Der Berater hat die Aufgabe mit dem Klienten permanent eine Reflektionsschleife zu durchlaufen:
Auch das Einbringen eines inhaltlichen Inputs kann als systemische Intervention angesehen werden, wenn dies mit der Absicht eines Energizers bzw. einer bewussten Verwirrung des Klienten erfolgt, es aber dennoch dem Klienten überlassen bleibt, was er damit macht.
Interventionsarchitektur und Interventionsdesign
Interventionsarchitektur
Der Berater gestaltet seine Interventionsplanung in Abhängigkeit von der Organisation des Klienten.

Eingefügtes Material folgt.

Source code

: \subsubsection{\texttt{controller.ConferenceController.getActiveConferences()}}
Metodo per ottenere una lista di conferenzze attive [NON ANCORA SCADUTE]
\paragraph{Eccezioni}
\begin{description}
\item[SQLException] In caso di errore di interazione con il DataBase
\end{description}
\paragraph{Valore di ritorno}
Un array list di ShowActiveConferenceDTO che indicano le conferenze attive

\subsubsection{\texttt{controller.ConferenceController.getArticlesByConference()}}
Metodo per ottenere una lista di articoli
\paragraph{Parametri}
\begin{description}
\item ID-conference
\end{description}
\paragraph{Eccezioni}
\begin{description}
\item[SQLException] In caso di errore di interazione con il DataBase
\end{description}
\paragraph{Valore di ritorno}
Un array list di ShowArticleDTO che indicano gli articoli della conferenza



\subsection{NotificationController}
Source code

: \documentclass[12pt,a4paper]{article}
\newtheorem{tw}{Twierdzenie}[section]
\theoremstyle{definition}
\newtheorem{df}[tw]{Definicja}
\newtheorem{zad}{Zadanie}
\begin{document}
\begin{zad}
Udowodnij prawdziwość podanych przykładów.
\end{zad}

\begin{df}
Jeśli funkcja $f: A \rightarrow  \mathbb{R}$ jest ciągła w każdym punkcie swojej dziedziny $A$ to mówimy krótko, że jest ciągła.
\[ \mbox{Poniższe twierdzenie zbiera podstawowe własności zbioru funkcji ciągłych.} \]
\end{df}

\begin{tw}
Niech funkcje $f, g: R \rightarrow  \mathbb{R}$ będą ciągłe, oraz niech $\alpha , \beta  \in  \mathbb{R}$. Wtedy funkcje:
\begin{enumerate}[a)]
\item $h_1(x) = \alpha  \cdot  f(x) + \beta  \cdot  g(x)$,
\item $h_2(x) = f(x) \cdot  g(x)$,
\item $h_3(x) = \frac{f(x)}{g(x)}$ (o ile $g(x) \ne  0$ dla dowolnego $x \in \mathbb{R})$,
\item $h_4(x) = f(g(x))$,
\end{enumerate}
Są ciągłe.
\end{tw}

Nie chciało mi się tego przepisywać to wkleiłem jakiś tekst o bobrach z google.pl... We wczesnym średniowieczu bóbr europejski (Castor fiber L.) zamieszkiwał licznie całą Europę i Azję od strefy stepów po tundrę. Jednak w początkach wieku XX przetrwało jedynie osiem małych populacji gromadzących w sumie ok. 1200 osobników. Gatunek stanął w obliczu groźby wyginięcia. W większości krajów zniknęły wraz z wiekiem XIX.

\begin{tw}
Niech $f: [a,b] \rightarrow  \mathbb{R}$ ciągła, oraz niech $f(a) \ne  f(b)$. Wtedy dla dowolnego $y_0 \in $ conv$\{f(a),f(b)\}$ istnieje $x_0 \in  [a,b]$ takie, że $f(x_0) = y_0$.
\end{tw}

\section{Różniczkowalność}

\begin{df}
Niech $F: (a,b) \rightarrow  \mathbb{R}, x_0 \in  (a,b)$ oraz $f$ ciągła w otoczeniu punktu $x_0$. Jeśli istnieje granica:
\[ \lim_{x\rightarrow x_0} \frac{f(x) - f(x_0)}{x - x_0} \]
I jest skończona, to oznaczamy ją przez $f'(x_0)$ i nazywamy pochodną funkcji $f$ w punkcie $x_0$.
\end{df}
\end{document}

Dabei werden Strukturen geschaffen, die erwünschten Kommunikationsabläufen den Weg bereiten und Blockaden möglichst verhindern.
Ähnlich eines Architekts der die Umgebung, den Baugrund sowie die Bedürfnisse des Bauherrn bei seinen Entwürfen zu berücksichtigen hat, plant der Berater den Gesamtablauf eines Beratungsprozesses und gestaltet diesen gemeinsam mit dem Klienten.
▪ Welche manifesten und latenten Inhalte sind zu bearbeiten?
▪ In welcher Reihenfolge?
▪ Welchen zeitlichen Rhytmus vertragen die sozialen Strukturen?
▪ Welche Zielgruppe wird wann und wie einbezogen?
▪ Welcher räumliche Rahmen ist passend?
▪ Was passiert zwischen den fixierten Rhytmen?